资源环境科技发展态势分析平台

New measurement devices allow observing rainfall with unprecedented resolution. Such observations often reveal new features of rainfall occurring at the local scale (areas of about 1-25 km(2)). In particular, the joint effects of the advection of rain storms over the ground, and the deformation of spatial rain patterns along time, generate a complex rain field dependence structure characterized by strong space-time interactions. When a high-resolution is desired, stochastic rainfall models must therefore be upgraded to account for these new features of rain fields.

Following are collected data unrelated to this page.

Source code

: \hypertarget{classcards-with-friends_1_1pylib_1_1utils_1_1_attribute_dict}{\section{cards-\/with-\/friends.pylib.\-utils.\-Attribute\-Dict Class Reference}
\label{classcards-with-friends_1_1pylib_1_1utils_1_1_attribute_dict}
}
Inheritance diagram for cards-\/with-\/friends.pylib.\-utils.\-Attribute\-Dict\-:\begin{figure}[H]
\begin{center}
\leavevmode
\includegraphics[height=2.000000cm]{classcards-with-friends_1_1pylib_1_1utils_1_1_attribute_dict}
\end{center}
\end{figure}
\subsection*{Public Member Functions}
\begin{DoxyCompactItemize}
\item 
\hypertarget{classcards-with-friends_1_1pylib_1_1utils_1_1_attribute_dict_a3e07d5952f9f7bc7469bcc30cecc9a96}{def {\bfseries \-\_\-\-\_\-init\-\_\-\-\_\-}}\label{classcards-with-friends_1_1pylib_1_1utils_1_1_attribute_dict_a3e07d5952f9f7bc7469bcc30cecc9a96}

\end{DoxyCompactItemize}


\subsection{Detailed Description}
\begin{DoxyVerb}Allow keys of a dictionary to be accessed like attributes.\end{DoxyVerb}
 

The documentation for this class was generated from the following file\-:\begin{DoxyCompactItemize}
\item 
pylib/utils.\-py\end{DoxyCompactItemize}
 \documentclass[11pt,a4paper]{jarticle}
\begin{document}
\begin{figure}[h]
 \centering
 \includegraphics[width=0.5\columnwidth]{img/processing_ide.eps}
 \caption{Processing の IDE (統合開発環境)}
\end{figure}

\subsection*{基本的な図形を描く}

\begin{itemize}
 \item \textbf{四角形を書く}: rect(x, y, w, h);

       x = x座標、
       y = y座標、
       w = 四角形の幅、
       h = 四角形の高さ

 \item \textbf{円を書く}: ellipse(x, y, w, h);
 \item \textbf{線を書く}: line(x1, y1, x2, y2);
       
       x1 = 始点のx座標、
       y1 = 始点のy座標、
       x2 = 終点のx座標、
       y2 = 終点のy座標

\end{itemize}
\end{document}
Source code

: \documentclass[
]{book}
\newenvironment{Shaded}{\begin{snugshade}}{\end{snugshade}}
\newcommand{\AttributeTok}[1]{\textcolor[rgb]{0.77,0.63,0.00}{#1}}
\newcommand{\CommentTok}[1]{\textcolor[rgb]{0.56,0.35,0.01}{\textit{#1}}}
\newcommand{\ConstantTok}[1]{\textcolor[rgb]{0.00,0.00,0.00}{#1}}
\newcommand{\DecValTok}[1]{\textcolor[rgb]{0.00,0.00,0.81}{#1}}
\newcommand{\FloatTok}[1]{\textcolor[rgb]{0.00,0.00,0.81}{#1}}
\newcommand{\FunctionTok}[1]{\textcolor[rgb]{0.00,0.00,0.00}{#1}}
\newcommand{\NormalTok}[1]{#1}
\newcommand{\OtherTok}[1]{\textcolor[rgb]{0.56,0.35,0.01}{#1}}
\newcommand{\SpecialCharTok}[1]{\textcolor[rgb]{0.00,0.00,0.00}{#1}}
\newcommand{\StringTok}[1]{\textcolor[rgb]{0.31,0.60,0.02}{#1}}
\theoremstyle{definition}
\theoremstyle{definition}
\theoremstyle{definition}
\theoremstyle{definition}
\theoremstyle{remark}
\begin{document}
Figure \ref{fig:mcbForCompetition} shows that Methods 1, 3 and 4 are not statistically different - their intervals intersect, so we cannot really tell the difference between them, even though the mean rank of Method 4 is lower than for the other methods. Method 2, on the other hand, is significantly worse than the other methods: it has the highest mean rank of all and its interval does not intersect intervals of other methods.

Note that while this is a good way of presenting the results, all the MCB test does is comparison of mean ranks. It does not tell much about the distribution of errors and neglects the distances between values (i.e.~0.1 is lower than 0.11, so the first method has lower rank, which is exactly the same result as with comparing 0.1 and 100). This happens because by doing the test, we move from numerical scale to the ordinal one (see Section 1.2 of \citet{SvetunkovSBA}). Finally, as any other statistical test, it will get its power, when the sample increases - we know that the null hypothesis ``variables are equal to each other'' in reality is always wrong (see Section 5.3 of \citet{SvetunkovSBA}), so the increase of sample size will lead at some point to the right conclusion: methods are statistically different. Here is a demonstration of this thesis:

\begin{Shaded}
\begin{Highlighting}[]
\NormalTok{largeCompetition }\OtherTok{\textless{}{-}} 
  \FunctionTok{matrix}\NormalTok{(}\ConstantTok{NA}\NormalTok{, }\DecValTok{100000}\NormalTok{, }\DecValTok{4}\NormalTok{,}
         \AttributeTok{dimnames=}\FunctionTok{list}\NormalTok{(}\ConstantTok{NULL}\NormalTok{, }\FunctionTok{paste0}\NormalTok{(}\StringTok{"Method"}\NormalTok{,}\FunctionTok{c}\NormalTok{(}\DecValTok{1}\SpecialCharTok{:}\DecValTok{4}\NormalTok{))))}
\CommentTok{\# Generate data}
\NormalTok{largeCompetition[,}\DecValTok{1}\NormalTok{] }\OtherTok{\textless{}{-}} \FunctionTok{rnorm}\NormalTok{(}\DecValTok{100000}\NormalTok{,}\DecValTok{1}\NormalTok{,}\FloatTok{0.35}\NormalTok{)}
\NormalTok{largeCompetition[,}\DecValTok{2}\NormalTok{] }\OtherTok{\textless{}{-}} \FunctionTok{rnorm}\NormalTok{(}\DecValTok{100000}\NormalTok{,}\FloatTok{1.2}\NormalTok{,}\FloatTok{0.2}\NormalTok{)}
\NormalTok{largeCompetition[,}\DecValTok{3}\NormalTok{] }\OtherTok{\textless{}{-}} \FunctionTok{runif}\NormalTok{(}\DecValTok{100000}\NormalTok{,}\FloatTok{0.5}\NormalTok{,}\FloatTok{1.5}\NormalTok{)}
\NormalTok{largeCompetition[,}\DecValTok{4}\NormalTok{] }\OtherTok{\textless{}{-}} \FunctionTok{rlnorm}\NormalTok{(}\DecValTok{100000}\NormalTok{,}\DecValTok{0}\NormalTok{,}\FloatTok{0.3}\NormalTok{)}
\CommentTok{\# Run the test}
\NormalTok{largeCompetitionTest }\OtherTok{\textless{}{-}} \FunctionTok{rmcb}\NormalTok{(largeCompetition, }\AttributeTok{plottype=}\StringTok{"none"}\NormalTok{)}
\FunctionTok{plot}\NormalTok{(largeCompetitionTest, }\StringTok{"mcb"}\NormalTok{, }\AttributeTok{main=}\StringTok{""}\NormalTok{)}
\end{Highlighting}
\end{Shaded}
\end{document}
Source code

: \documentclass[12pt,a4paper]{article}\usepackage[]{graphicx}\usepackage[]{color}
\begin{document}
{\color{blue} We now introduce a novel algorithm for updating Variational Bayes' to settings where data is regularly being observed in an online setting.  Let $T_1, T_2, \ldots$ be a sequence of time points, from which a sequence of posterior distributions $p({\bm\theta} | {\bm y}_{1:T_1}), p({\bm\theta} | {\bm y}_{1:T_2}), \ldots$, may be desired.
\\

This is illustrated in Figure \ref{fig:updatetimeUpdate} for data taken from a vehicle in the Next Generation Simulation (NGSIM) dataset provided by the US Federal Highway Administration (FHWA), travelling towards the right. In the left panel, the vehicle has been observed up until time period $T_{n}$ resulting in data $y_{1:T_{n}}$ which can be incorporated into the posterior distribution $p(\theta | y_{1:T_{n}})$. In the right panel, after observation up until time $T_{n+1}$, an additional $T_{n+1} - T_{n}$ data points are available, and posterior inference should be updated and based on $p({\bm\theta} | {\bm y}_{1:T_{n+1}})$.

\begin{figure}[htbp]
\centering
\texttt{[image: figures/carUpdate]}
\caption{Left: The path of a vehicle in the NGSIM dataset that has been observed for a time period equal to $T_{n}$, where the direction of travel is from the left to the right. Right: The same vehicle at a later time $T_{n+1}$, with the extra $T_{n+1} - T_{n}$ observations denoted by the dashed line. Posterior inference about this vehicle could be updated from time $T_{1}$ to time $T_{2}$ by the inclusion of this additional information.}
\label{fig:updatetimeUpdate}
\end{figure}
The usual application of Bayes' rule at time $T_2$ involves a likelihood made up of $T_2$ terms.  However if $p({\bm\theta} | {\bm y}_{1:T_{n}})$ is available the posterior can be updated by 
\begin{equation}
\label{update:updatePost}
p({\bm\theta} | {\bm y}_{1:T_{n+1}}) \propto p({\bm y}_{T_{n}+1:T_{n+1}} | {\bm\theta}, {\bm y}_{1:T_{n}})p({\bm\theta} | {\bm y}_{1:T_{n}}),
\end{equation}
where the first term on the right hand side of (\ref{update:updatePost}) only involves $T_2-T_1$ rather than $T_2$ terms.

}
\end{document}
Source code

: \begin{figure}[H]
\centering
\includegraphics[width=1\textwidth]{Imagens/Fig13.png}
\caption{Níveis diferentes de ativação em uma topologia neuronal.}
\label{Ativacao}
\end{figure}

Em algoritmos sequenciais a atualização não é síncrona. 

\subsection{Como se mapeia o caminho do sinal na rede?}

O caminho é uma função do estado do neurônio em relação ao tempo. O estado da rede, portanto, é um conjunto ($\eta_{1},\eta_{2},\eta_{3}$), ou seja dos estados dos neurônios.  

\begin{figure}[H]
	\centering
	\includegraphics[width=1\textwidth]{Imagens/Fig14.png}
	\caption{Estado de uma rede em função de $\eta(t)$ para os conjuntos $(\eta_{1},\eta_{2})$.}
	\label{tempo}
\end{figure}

In this paper, we propose to improve the meta-Gaussian framework, which is typically used to model space-time rain fields, to the specific case of sub-kilometer rainfall. Particular attention is paid to the reproduction of the main features of local scale rainfall, namely: (1) a skewed distribution of rain intensities with the presence of intraevent intermittency and (2) a space-time dependency structure with strong and complex space-time interactions. The resulting model, able to generate high-resolution, continuous and space-time rain fields at the local scale, is validated and applied to a real data set collected by a network of drop-counting rain gauges recording rainfall at a 1 min frequency. The combination of these data with the proposed model results in a complete framework that allows resolving the features of high-resolution rainfall (1 min temporal resolution, 100 m spatial resolution) over a small alpine catchment in Switzerland.